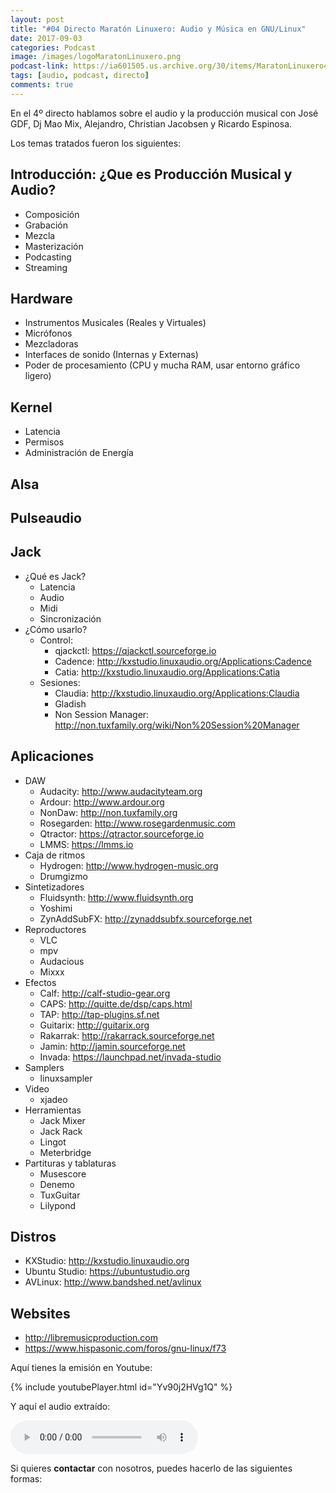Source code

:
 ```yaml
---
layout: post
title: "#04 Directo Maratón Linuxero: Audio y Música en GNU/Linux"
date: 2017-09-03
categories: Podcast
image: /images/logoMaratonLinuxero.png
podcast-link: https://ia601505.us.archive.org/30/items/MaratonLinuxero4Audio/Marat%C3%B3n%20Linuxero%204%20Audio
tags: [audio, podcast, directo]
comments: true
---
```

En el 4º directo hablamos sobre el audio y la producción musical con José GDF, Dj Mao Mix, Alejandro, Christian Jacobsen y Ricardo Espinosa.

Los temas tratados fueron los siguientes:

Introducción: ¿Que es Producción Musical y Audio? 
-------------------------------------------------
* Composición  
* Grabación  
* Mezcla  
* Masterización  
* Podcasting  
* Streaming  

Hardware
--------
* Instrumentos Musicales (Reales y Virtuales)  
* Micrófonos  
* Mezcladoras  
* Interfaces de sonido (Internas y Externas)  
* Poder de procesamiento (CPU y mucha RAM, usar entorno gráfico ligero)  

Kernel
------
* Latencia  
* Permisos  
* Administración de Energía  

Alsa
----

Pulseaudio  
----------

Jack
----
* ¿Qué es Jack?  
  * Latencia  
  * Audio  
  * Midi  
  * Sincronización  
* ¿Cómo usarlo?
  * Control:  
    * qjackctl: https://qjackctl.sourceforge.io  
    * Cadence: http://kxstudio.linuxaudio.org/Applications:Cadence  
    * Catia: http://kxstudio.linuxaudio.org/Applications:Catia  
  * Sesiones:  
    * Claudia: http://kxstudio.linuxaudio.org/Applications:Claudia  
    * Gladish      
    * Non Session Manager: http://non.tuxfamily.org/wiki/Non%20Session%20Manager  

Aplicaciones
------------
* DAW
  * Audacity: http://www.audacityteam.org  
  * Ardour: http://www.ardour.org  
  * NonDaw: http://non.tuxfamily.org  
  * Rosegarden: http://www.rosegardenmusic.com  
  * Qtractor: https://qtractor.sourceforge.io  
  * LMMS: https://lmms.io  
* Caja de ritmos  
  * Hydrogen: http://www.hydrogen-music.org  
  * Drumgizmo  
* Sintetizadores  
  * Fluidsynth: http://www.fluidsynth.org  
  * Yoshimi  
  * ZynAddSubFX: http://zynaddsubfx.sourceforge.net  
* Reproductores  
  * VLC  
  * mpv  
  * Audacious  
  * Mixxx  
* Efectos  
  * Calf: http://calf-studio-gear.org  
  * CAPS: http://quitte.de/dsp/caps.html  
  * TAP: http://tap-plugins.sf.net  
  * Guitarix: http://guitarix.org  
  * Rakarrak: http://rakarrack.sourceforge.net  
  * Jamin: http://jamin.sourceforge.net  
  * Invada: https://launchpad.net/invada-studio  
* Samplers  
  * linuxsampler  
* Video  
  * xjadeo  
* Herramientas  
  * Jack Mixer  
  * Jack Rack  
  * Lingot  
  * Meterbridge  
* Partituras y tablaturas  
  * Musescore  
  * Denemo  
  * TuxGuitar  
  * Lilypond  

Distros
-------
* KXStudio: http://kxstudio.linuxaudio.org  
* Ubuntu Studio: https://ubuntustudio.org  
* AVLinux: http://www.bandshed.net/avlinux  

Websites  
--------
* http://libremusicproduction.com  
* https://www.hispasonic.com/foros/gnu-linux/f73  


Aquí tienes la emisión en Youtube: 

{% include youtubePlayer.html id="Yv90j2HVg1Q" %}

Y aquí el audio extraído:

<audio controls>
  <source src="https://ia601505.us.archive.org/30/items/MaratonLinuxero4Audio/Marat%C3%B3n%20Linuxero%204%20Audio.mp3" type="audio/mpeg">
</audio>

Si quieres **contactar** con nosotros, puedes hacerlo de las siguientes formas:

* **Work instruction**
How many lines of the listing above contain the string "sourceforge"? Respond with the number and no other text.

* **Result for this task**
5